● What the task requires: Report back every line below that carries the word "merely".

● Record excerpts:
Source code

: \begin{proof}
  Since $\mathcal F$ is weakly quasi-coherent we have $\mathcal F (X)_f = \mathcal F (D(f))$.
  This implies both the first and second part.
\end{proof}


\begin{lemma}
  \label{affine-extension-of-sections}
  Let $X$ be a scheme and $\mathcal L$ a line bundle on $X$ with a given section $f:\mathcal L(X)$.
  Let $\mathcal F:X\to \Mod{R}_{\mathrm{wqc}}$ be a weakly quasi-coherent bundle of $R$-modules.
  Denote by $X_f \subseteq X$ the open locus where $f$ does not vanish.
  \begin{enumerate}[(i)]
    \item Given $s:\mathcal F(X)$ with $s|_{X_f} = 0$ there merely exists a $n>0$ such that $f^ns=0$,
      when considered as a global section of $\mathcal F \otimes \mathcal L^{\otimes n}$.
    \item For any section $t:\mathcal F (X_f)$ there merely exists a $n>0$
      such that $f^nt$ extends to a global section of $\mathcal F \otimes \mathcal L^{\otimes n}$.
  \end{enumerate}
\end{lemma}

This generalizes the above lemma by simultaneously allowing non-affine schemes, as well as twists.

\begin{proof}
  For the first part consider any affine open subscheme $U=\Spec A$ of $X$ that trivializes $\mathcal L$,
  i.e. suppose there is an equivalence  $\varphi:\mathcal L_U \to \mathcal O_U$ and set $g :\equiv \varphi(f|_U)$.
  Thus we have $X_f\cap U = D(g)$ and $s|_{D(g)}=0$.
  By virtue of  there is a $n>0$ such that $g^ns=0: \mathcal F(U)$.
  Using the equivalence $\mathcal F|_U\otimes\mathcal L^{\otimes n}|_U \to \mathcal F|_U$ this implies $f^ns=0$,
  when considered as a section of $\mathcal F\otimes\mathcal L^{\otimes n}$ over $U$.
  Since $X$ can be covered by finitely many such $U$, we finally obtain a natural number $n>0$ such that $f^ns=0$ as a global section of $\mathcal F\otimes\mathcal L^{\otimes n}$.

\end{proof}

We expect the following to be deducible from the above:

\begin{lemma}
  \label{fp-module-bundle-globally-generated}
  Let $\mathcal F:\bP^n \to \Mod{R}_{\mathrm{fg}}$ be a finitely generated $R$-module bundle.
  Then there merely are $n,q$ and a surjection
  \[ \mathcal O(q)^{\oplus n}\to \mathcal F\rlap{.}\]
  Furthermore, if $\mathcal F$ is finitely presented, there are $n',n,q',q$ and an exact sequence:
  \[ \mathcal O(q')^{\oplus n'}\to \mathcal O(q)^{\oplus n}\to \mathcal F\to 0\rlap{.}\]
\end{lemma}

● Solution:
    \item Given $s:\mathcal F(X)$ with $s|_{X_f} = 0$ there merely exists a $n>0$ such that $f^ns=0$,
    \item For any section $t:\mathcal F (X_f)$ there merely exists a $n>0$
  Then there merely are $n,q$ and a surjection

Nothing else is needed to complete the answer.